Unfortunately, the trap laid to catch the foodie spy goes tits up, and the team is left without their quarry and without Jax. As time ticks down to catch a traitor, Feb is once again caught in the middle and reliant on trusting Jax and their family to keep herself, her staff, and Under the Table safe. Will Feb be able to extend Jax that trust when the danger passes or will their simmering attraction get scorched?

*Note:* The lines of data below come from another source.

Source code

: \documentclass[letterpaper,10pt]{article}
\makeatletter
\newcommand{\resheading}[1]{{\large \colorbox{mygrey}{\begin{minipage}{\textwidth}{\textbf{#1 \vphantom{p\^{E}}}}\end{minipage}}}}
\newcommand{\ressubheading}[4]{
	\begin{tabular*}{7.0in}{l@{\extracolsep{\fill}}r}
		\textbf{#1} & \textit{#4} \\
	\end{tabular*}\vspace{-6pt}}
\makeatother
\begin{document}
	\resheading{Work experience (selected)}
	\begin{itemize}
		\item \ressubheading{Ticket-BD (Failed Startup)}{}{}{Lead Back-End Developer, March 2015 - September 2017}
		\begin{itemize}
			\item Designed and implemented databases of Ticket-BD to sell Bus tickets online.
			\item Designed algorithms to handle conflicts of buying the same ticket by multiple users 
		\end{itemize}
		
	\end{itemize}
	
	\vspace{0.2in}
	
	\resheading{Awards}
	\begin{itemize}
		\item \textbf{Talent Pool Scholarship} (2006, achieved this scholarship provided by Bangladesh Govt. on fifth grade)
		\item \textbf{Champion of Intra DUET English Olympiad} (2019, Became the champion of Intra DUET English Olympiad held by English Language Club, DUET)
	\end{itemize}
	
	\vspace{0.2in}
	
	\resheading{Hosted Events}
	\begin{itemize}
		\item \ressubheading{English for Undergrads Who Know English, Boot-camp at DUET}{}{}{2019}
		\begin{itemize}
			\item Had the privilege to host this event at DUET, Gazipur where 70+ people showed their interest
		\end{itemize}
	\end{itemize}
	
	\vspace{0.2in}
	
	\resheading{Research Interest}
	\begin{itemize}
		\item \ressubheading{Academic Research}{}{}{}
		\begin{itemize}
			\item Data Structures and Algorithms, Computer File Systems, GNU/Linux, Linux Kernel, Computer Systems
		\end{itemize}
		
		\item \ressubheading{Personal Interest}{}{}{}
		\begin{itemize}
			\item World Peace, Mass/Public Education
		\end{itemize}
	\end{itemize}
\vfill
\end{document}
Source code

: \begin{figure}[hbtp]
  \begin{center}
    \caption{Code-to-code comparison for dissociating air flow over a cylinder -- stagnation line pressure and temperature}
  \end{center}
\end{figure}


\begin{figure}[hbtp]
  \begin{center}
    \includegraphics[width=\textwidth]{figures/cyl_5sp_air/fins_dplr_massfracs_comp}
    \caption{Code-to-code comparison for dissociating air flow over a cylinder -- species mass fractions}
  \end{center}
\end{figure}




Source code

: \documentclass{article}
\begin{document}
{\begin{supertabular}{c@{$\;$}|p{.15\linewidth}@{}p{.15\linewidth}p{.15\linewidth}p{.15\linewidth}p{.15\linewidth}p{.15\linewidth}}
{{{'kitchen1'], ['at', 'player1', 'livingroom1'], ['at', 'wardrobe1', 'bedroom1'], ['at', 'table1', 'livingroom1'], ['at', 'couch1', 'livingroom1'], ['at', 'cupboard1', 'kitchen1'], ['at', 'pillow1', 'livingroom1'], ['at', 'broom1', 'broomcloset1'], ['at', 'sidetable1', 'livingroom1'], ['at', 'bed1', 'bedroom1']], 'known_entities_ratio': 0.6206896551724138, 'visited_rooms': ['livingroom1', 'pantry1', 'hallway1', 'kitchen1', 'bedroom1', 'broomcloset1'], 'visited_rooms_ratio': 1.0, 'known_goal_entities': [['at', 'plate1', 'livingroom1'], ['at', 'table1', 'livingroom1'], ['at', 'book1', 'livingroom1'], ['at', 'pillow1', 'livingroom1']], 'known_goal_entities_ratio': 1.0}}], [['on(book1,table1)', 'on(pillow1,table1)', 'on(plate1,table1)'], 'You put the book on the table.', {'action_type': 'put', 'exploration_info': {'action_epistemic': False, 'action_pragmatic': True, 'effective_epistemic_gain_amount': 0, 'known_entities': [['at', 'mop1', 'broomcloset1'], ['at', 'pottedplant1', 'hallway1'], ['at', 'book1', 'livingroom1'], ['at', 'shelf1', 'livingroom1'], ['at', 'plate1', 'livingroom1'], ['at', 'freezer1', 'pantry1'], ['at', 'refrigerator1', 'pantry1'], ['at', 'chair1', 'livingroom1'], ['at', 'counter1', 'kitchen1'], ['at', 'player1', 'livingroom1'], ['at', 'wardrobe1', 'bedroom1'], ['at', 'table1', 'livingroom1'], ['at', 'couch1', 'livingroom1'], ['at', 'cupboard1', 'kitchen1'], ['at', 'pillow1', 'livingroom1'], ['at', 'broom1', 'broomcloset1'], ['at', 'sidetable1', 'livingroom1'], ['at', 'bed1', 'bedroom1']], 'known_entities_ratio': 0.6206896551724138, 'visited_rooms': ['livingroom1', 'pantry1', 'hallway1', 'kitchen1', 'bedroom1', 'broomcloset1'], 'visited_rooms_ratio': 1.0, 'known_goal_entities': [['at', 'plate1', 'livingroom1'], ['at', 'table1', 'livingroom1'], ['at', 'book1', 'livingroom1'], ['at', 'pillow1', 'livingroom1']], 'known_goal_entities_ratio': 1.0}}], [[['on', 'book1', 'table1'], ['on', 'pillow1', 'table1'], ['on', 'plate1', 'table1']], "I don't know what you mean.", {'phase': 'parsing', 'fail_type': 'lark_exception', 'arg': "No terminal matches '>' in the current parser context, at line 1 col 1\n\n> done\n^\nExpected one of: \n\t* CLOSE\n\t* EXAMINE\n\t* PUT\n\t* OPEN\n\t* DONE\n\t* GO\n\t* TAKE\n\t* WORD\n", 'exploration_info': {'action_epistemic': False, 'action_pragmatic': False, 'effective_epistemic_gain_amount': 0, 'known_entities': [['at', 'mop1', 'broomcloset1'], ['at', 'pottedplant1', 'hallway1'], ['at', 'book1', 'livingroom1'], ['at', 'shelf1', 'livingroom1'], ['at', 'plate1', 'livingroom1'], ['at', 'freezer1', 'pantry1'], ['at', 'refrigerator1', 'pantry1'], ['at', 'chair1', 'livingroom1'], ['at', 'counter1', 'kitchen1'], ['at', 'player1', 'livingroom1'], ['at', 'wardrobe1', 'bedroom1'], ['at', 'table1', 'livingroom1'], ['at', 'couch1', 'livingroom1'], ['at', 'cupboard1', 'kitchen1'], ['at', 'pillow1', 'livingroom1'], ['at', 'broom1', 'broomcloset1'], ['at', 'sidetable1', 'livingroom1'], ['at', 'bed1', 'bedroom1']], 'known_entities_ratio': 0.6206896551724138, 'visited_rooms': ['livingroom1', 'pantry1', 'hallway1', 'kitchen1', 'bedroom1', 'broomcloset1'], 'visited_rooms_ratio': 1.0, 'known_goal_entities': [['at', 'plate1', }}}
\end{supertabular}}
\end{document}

Under the Table follows an unconventional chef and a hacker-cum-bartender and is part of the Accidentally Undercover multi-author romantic suspense collection. Feb is a hardworking chef who loves her restaurant and her employees. Her focus, determination, and creativity make her restaurant one of the best in the city. Feb’s intrigued by Jax from the moment she sees them, and their kindness, intelligence, and loyalty increases her interest daily. Jax is observant, dependable, and there to help Feb before she even realizes she needs it. Jax admires Feb’s vibrancy, take-charge but warm attitude, and the familial environment she’s created among her staff.

Despite spending little time with the couple, it’s easy to see the affection and ease in their burgeoning romantic relationship. The traitor storyline is interesting and fun (though shaky in places), and the Madigan clan is warm, welcoming, and filled with big personalities that are scarily competent assassins, lawyers, and bakers (among other things). The pacing is good overall, but there is quite a bit of time eaten up with name-dropping interludes that, while adding some spice, could have been lessened. The MCs are likable individually and as a couple; thus, I was extremely disappointed to have them sidelined in their own novella.

I don’t mind fast-paced romantic suspense where the couple only gets together at the end or spends most of the story up to their eyeballs in drama. However, I do mind when less time is spent establishing the building blocks of the couple’s relationship in favor of cameos from MCs from other books. Under the Table takes place in Reyne’s Fog City universe, and boy does it let you know it. Every MC and many side characters (even a kid) from that five-book series are here. Yes, the Fog City Crew™ is Jax’s found family, but there is no balance between their presence and the couple’s romance. Feb and Jax spend only about 1/3 of the 125 page story in scenes together, and some of those have Madigans sprinkled in too. The rest of the story has the couple immersed in Madigans and separated for a nice chunk of time as well. I mean, they don’t even get a first date! Date night is subsumed by a Madigan et al. party. Jax and Feb finally get to spend some time alone in the last few of pages of the book. Feb spends a lot of time meeting Jax’s family without them having one date.

This is what left me so exasperated by Under the Table; the MCs don’t actually get closer to each other, so there is no relationship progression. Feb and Jax start and end the book in the same emotional space because what they like about each other is established before the story begins, and they don’t learn much else. Jax finds out that Feb is pretty brave under literal fire, while Feb learns Jax has been lying to her and that their family has some legit and not so legit enterprises. You get more emotional depth from two secondary characters, who are also probably part of the Fog City universe, as their storyline feels like an HEA or jumping off point for their HEA.

I’ve run into the ‘remember us’ overload in another novella of Reyne’s, but it wasn’t nearly as lopsided. I feel like I received only an amuse-bouche of Feb and Jax’s potential as a couple. That being said, Jax and Feb are enjoyable MCs, the writing is good, and overall the story is fun. I think fans of the Fog City series will really eat this novella up.